Ai sensi dell’art. 50, paragrafo 3, del Trattato sull’Unione europea (TUE), i trattati[1] cessano di essere applicabili nei confronti dello Stato interessato a recedere dall’Unione europea (UE) a decorrere dalla data di entrata in vigore dell’accordo di recesso[2].
Dalla mezzanotte CET del 31 gennaio 2020, a seguito della contestuale entrata in vigore dell’Accordo sul recesso del Regno Unito di Gran Bretagna e Irlanda del Nord (Regno Unito) dall’UE e dalla Comunità europea dell’energia atomica (l’“Accordo”)[3] [4], il Regno Unito non è più considerato uno Stato membro dell’Unione europea (UE).
Come riportato all’interno dei “considerando” dell’Accordo “è nell’interesse sia dell’Unione sia del Regno Unito stabilire un periodo di transizione o di esecuzione durante il quale –nonostante tutte le conseguenze del recesso del Regno Unito dall’Unione per quanto riguarda la partecipazione del Regno Unito alle istituzioni, organi e organismi dell’Unione, […] –dovrebbe applicarsi al Regno Unito e nel Regno Unito, di norma con gli stessi effetti giuridici prodotti negli Stati membri, il diritto dell’Unione, compresi gli accordi internazionali, al fine di evitare turbative durante il periodo di negoziazione dell’accordo o degli accordi sulle future relazioni”.

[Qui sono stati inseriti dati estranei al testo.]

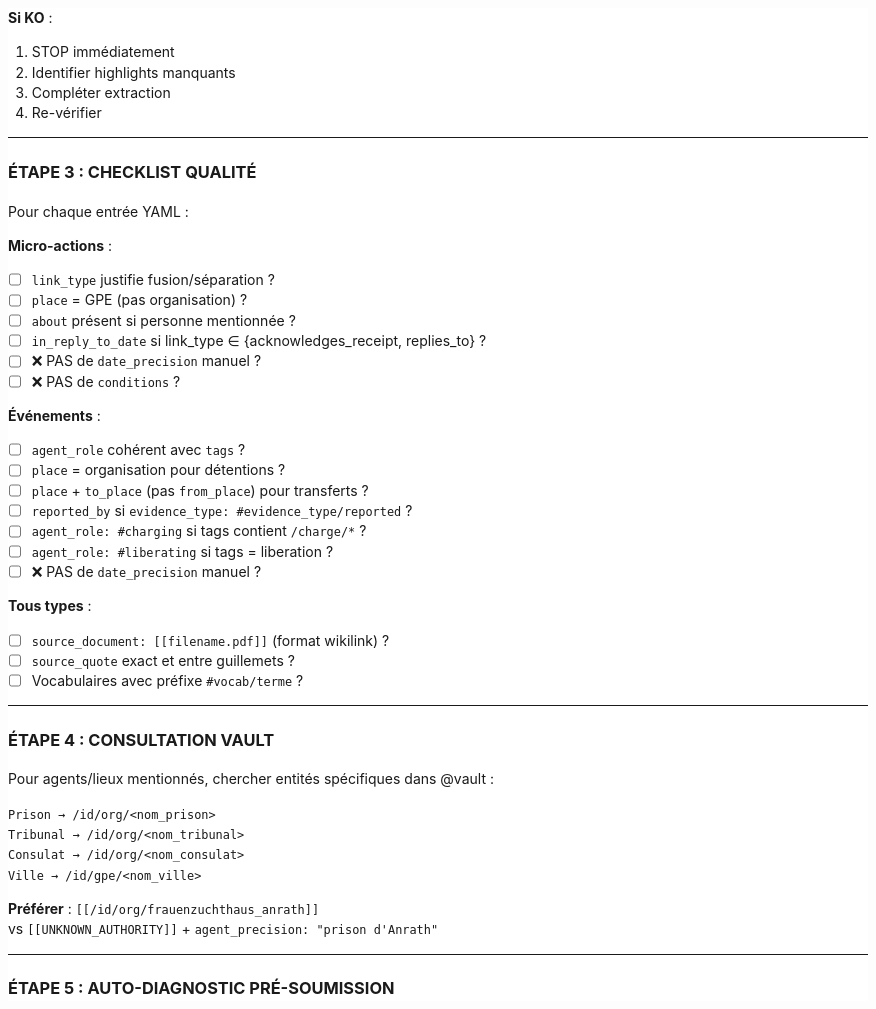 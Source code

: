 **Si KO** :

1. STOP immédiatement
2. Identifier highlights manquants
3. Compléter extraction
4. Re-vérifier

---

### ÉTAPE 3 : CHECKLIST QUALITÉ

Pour chaque entrée YAML :

**Micro-actions** :

- [ ] `link_type` justifie fusion/séparation ?
- [ ] `place` = GPE (pas organisation) ?
- [ ] `about` présent si personne mentionnée ?
- [ ] `in_reply_to_date` si link_type ∈ {acknowledges_receipt, replies_to} ?
- [ ] ❌ PAS de `date_precision` manuel ?
- [ ] ❌ PAS de `conditions` ?

**Événements** :

- [ ] `agent_role` cohérent avec `tags` ?
- [ ] `place` = organisation pour détentions ?
- [ ] `place` + `to_place` (pas `from_place`) pour transferts ?
- [ ] `reported_by` si `evidence_type: #evidence_type/reported` ?
- [ ] `agent_role: #charging` si tags contient `/charge/*` ?
- [ ] `agent_role: #liberating` si tags = liberation ?
- [ ] ❌ PAS de `date_precision` manuel ?

**Tous types** :

- [ ] `source_document: [[filename.pdf]]` (format wikilink) ?
- [ ] `source_quote` exact et entre guillemets ?
- [ ] Vocabulaires avec préfixe `#vocab/terme` ?

---

### ÉTAPE 4 : CONSULTATION VAULT

Pour agents/lieux mentionnés, chercher entités spécifiques dans @vault :

```
Prison → /id/org/<nom_prison>
Tribunal → /id/org/<nom_tribunal>
Consulat → /id/org/<nom_consulat>
Ville → /id/gpe/<nom_ville>
```

**Préférer** : `[[/id/org/frauenzuchthaus_anrath]]`  
vs `[[UNKNOWN_AUTHORITY]]` + `agent_precision: "prison d'Anrath"`

---

### ÉTAPE 5 : AUTO-DIAGNOSTIC PRÉ-SOUMISSION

La parte quarta dell’Accordo prevede una specifica disciplina transitoria. In particolare, l’art. 126 dell’Accordo dispone che “È previsto un periodo di transizione o esecuzione che decorre dalla data di entrata in vigore del presente accordo e termina il 31 dicembre 2020”[5] (il “Periodo transitorio”). Inoltre, ai sensi del successivo art. 127:
- “Salvo che il presente accordo non disponga diversamente, il diritto dell’Unione si applica al Regno Unito e nel Regno Unito durante il periodo di transizione” (paragrafo 1);
- “Durante il periodo di transizione il diritto dell’Unione applicabile a norma del paragrafo 1 produce nei confronti del Regno Unito e nel Regno Unito gli stessi effetti giuridici che produce all’interno dell’Unione e degli Stati membri, ed è interpretato e applicato secondo gli stessi metodi e principi generali applicabili all’interno dell’Unione” (paragrafo 3); e
- “Salvo che il presente accordo non disponga diversamente, durante il periodo di transizione i riferimenti agli Stati membri nel diritto dell’Unione applicabile a norma del paragrafo 1, anche attuato e applicato dagli Stati membri, si intendono fatti anche al Regno Unito” (paragrafo 6).
L’art. 2, lett. a), dell’Accordo prevede che per “diritto dell’Unione” si intendono, tra l’altro:
- il TUE, il TFUE, il trattato che istituisce la Comunità europea dell’energia atomica, la Carta dei diritti fondamentali dell’Unione europea (punto i);
- “i principi generali del diritto dell’Unione” (punto ii);
- “gli atti adottati dalle istituzioni, organi e organismi dell’Unione”[6] (punto iii).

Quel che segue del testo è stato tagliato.